17. Limitation of Liability
COMPANY SHALL NOT HAVE ANY LIABILITY WITH RESPECT TO COMPANY’S OBLIGATIONS UNDER THIS AGREEMENT. IN NO EVENT SHALL EITHER PARTY AND/OR ITS LICENSORS BE LIABLE TO ANYONE FOR ANY INDIRECT, PUNITIVE, SPECIAL, EXEMPLARY, INCIDENTAL, CONSEQUENTIAL OR OTHER DAMAGES OF ANY TYPE OR KIND (INCLUDING LOSS OF DATA, REVENUE, PROFITS, USE OR OTHER ECONOMIC ADVANTAGE) ARISING OUT OF, OR IN ANY WAY CONNECTED WITH THIS SERVICE, INCLUDING BUT NOT LIMITED TO THE USE OR INABILITY TO USE THE SERVICE, OR FOR ANY CONTENT OBTAINED FROM OR THROUGH THE SERVICE, ANY INTERRUPTION, INACCURACY, ERROR OR OMISSION, REGARDLESS OF CAUSE IN THE CONTENT, EVEN IF THE PARTY FROM WHICH DAMAGES ARE BEING SOUGHT OR SUCH PARTY’S LICENSORS HAVE BEEN PREVIOUSLY ADVISED OF THE POSSIBILITY OF SUCH DAMAGES.
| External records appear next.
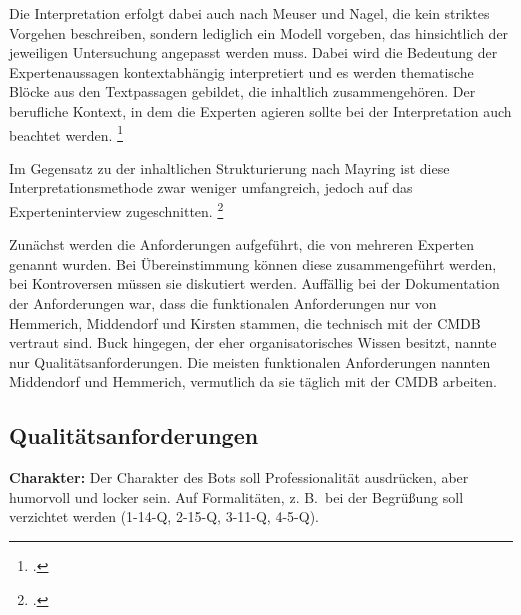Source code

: Die Interpretation erfolgt dabei auch nach Meuser und Nagel, die kein striktes Vorgehen beschreiben, sondern lediglich ein Modell vorgeben, das hinsichtlich der jeweiligen Untersuchung angepasst werden muss.
Dabei wird die Bedeutung der Expertenaussagen kontextabhängig interpretiert und es werden thematische Blöcke aus den Textpassagen gebildet, die inhaltlich zusammengehören.
Der berufliche Kontext, in dem die Experten agieren sollte bei der Interpretation auch beachtet werden.
\footcite[Vgl.][452\psq]{Meuser_1991_Interview}

Im Gegensatz zu der inhaltlichen Strukturierung nach Mayring ist diese Interpretationsmethode zwar weniger umfangreich, jedoch auf das Experteninterview zugeschnitten.
\footcite[Vgl.][103\psq]{Mayring_2015_qualitative_Inhaltsanalyse}

Zunächst werden die Anforderungen aufgeführt, die von mehreren Experten genannt wurden. Bei Übereinstimmung können diese zusammengeführt werden, bei Kontroversen müssen sie diskutiert werden. Auffällig bei der Dokumentation der Anforderungen war, dass die funktionalen Anforderungen nur von Hemmerich, Middendorf und Kirsten stammen, die technisch mit der \acs{CMDB} vertraut sind. Buck hingegen, der eher organisatorisches Wissen besitzt, nannte nur Qualitätsanforderungen. Die meisten funktionalen Anforderungen nannten Middendorf und Hemmerich, vermutlich da sie täglich mit der \acs{CMDB} arbeiten.


\subsection{Qualitätsanforderungen}

\textbf{Charakter:} Der Charakter des Bots soll Professionalität ausdrücken, aber humorvoll und locker sein. Auf Formalitäten, z. B.~bei der Begrüßung soll verzichtet werden (1-14-Q, 2-15-Q, 3-11-Q, 4-5-Q).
Company may give notice by means of a general notice on the Service, electronic mail to Your e-mail address on record in Company’s account information, or by written communication sent by first class mail or pre-paid post to Your address on record in Company’s account information. Such notice shall be deemed to have been given upon the expiration of 48 hours after mailing or posting (if sent by first class mail or pre-paid post) or 12 hours after sending (if sent by email). You may give notice to Company (such notice shall be deemed given when received by Company) at any time by any of the following: email sent to email@example.com.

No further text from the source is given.